**AVAILABLE DATA:**

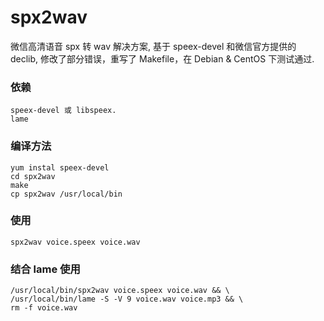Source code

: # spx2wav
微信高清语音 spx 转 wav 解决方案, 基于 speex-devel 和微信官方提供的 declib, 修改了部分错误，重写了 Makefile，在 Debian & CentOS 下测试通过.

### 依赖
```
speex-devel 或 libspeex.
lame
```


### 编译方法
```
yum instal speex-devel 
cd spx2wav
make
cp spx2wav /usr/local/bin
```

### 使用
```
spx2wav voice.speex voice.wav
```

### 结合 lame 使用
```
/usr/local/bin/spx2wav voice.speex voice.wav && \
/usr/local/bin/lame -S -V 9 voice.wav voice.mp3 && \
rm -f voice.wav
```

**WHAT TO PRODUCE:** Search the material for the word "lame" and copy every matching line.

**TASK OUTPUT:**
lame
### 结合 lame 使用
/usr/local/bin/lame -S -V 9 voice.wav voice.mp3 && \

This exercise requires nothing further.